5 tips for painting wood siding:

  1. Protect the areas around your home from paint drips and splatters by covering any decks, steps or landscaping with plastic tarps. Using painter's masking tape to protect exterior lights, windows and doors can help you work faster and cleaner, because you won't have to stop painting every time a drip falls from your paint bucket or brush.

  2. Before painting, prepare your home's siding by scraping and sanding any loose or flaking paint. You can use a paint scraper to remove the old flaking paint, after which you should use a medium grit sandpaper to feather out the edges of the scraped area. Once the sanding is complete, use a garden hose or low-pressure power washer to clean the siding before you begin to paint.

  3. If your home's siding is cracked or damaged, then you should repair the area with some exterior wood putty. You can also use an exterior grade caulking to fill small holes, hairline cracks or obvious joints in the siding's surface.
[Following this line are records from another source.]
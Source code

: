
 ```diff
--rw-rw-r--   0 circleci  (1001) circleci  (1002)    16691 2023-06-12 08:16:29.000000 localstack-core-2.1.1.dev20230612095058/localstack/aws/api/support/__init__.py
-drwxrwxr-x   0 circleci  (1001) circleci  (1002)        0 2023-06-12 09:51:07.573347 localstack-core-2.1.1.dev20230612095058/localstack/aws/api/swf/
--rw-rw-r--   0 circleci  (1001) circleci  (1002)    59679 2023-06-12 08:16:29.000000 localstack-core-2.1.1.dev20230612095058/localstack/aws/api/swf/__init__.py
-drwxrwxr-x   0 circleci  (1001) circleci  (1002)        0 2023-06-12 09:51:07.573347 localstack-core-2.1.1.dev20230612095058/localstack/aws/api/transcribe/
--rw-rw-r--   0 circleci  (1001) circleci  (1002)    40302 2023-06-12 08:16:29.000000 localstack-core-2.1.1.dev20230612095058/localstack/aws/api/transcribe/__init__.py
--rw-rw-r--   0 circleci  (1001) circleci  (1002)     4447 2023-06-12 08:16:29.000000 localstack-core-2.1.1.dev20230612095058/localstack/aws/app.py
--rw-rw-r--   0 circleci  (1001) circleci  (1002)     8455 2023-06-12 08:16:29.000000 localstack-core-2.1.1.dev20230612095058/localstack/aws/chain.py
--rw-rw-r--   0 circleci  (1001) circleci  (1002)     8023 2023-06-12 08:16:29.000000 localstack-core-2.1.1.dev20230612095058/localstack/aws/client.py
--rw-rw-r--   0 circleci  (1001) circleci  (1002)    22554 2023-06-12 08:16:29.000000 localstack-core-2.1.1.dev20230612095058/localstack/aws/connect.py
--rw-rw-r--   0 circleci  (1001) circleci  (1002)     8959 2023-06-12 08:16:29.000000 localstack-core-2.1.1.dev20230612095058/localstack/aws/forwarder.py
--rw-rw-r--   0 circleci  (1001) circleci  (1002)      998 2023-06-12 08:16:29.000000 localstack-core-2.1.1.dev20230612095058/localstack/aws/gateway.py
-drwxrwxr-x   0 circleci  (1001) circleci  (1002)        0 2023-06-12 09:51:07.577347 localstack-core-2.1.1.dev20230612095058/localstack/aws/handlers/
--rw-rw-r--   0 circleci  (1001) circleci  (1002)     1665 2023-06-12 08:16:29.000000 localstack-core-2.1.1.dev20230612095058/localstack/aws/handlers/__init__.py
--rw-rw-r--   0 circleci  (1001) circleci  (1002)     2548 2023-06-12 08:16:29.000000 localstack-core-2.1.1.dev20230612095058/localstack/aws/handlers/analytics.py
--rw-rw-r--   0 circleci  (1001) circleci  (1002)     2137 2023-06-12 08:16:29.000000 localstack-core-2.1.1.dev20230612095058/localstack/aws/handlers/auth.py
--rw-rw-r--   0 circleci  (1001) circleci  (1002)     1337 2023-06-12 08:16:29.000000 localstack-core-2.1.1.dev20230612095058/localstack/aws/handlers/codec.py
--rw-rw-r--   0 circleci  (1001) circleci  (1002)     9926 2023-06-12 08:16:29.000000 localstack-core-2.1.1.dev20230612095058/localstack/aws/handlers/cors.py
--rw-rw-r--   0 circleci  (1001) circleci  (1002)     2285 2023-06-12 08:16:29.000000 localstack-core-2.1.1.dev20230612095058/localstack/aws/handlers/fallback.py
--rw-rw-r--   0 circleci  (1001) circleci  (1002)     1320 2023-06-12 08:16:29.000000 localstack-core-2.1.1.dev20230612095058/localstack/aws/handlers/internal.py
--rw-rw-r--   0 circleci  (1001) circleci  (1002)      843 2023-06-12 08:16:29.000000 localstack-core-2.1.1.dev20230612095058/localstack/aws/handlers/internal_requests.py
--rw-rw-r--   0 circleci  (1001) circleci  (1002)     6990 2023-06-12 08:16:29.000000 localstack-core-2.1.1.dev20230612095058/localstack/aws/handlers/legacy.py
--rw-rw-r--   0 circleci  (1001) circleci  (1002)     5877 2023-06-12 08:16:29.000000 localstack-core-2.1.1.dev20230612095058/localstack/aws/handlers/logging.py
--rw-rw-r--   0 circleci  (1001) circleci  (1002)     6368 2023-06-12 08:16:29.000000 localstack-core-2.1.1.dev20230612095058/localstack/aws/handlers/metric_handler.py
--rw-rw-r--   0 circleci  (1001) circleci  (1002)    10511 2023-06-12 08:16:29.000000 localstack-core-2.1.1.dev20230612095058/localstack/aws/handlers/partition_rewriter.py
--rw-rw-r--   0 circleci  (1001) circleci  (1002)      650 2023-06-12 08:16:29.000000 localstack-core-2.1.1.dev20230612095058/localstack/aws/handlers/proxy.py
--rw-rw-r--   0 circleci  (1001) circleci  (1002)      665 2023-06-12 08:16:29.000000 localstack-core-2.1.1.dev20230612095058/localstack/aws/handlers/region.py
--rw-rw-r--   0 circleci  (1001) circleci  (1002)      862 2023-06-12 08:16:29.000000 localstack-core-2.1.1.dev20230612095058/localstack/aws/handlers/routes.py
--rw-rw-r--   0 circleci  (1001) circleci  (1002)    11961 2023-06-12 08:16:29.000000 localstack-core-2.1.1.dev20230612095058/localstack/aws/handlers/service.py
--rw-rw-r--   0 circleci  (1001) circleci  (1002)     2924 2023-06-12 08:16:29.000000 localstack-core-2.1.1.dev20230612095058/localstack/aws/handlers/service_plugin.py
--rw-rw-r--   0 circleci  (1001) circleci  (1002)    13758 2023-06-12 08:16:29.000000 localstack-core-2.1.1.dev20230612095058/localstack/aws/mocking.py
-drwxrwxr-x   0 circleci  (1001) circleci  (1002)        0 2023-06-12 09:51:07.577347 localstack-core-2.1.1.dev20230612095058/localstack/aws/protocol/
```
  4. Choose the right type of paint for your specific project. Depending on which type of paint was previously used to cover your home's wood siding, you may get better results by selecting an acrylic based latex paint instead of an oil-based product. If you are unsure about what type of paint to use on your house, then consult a knowledgeable salesperson at your local paint shop.

  5. You can use a brush, roller or sprayer, when you paint your home's siding. Keep in mind that some projects might require all three tools. Angled bristle brushes are your best bet for the trim and detail work, while sprayers and rollers are ideal for painting large areas of siding.

Whether you're painting cedar siding, shingles or pine clapboard siding, you are likely to get the best results when you thoroughly prep and wash the wood before applying the new paint. Remember, your wood siding must be completely dry before you begin painting, or you run the risk of the paint blistering, which means that you'll have to do it all over again next summer. Whenever you decide to DIY, do it like a pro.